Wenn Sie an Ihre Arbeit denken: Worauf sind Sie besonders stolz?

H. A.: Besonders stolz bin ich und sind wir alle auf unsere für mich noch immer neuen neomatik-Kaliber mit NOMOS-Swing-System, also einem hauseigenen Assortiment: Das erste dieser Werke war 2015 fertig, neomatik-Kaliber DUW 3001, das zweite zwei Jahre später, das automatische Datumswerk DUW 6101.

Automatikkaliber DUW 6101 ist nur 3,6 Millimeter hoch und wird angetrieben vom NOMOS-Swing-System – allein die Entwicklung dieser winzigen Baugruppe hat viele Jahre gebraucht.

H. A.: Im Vergleich zu unserem ersten automatischen NOMOS-Kaliber, das hieß Epsilon und kam zehn Jahre zuvor auf den Markt, sind die neuen neomatik-Werke viel flacher. Denn in diesen zehn Jahren haben sich Technik und Technologie immens weiterentwickelt. Vor allem aber haben auch wir viel geforscht: In unserer eigenen Entwicklungsabteilung und in Kooperation mit dem Fraunhofer-Institut und der Technischen Universität Dresden. Insbesondere im Kontext unseres bereits genannten hauseigenen Assortiments, das bei uns NOMOS-Swing-System heißt. Dieses „Herz der Uhr“ hat uns als Manufaktur technologisch komplett unabhängig gemacht.

Heute sind wir bei NOMOS Glashütte in der Lage, in sehr engen Toleranzen zu fertigen. Der Wirkungsgrad unserer Werke wurde erhöht, Reibungsverluste wurden reduziert. Aber nun spreche ich schon wieder von Kalibern …

Ja, und Sie sind doch die Chefin der neuen Uhren. Also: Wen oder was braucht es alles noch, bis wirklich eine neue Uhr da liegt?

H. A.: Bis neue Produkte am Handgelenk des Kunden sind, dauert es oft Jahre und es braucht viele Menschen und Abteilungen dafür. Von der Idee übers Design geht es zur Abteilung Forschung & Entwicklung. Dann brauchen wir technische Zeichner, Technologen, den Prototypen- und Werkzeugbau, Einkauf, Produktion, Montage, aber auch die kaufmännische Abteilung, die die Arbeit kalkulieren muss. Schließlich das Marketing mit allem Pipapo, der Vertrieb: Bis Sie Ihre Uhr am Handgelenk haben, dauert das also und macht bei uns ganz schön viel Mühe. Aber das ist für mich auch das Schönste, dass wir in unserer Abteilung wie die Spinne im Netz sitzen – vernetzt mit allen anderen Teams.

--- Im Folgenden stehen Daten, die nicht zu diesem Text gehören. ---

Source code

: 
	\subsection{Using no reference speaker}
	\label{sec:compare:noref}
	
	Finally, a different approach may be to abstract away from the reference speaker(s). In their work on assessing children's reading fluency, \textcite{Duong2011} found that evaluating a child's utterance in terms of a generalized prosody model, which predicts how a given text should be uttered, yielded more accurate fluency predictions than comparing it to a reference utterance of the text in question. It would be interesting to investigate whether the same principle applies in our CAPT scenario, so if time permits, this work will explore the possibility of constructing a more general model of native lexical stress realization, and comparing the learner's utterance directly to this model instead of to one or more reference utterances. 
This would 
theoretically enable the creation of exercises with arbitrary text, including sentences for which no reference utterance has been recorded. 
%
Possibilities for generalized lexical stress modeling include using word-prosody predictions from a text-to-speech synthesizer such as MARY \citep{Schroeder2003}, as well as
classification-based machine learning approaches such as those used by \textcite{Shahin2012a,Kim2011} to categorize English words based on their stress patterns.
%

Wir forschen, entwickeln weiter, immer auf der Suche nach dem nächsten Durchbruch. Hier zu sehen: Konstrukteure Lutz Reichel (links) und Theodor Prenzel.

Ist denn schon mal was richtig doof schief gegangen?

H. A.: Naja: Corona hat uns ausgebremst, wie wohl viele andere auch. Aber meist haben wir tatsächlich das gegenteilige Problem, nämlich Zeitdruck. Irgendwie haben wir es immer geschafft, so richtig schlimme Pannen gab es, jedenfalls soweit ich mich erinnern kann, nicht. Bei der Markteinführung unserer Golduhren Lux und Lambda aber wurden die Gehäuse erst einen Tag vor Start der Messe in Basel fertig – das war etwas unentspannt. Und aus Erzählung weiß ich, dass zwei Tage vor der Pressekonferenz unserer Uhr Zürich Weltzeit eine einstweilige Verfügung ins Haus flatterte: Für die Kennzeichnung der Sommerzeit mit dem Buchstaben S hatte ein – uns unbekannter – Gebrauchsmusterschutz einer Schweizer Firma vorgelegen. Da mussten wir improvisieren.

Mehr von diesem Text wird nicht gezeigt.